* **DATA EXTRACT**:

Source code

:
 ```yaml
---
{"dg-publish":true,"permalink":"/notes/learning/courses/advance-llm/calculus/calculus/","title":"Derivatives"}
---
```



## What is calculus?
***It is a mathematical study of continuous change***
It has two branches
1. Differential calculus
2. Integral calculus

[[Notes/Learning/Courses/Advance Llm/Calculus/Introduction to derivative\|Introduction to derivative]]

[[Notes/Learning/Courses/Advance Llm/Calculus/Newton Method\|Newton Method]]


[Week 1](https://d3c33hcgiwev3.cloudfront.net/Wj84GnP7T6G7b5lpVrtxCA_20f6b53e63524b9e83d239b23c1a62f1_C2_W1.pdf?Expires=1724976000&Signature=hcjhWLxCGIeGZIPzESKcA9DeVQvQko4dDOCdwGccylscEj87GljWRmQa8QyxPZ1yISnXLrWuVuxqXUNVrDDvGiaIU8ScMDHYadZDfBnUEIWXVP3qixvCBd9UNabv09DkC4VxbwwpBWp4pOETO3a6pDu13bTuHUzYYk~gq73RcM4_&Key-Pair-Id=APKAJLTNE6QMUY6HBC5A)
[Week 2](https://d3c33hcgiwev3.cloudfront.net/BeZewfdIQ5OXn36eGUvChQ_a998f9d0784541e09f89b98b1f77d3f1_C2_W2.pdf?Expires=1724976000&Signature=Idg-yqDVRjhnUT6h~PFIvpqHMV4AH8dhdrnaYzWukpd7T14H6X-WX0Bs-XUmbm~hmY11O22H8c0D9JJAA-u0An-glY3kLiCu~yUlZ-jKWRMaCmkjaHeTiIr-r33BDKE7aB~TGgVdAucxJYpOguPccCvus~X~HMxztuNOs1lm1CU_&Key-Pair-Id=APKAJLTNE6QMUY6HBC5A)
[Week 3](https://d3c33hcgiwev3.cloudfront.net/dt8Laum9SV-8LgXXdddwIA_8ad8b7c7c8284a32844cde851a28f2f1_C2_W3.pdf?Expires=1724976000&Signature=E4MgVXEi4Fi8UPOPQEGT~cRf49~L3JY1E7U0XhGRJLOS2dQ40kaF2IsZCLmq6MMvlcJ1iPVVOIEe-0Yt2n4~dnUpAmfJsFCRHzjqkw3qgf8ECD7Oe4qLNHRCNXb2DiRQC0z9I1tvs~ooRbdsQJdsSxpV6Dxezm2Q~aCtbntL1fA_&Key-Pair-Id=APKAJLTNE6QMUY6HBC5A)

--

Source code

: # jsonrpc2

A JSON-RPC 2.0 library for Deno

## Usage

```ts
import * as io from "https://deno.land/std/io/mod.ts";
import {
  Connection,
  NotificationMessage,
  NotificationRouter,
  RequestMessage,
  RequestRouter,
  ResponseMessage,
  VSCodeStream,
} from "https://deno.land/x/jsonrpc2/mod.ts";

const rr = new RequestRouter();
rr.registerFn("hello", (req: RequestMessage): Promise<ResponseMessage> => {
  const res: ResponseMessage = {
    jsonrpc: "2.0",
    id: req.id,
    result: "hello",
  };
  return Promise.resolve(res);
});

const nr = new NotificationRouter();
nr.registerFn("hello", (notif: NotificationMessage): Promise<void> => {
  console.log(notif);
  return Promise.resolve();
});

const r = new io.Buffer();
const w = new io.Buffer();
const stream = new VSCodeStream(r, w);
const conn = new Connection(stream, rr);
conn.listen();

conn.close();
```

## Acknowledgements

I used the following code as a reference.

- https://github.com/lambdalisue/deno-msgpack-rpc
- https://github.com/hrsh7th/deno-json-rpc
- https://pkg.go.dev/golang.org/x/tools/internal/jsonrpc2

* **EXERCISE OBJECTIVE**: Read through the material above, and whenever a line contains "Promise", copy it.

* **COMPLETED EXERCISE**:
rr.registerFn("hello", (req: RequestMessage): Promise<ResponseMessage> => {
  return Promise.resolve(res);
nr.registerFn("hello", (notif: NotificationMessage): Promise<void> => {
  return Promise.resolve();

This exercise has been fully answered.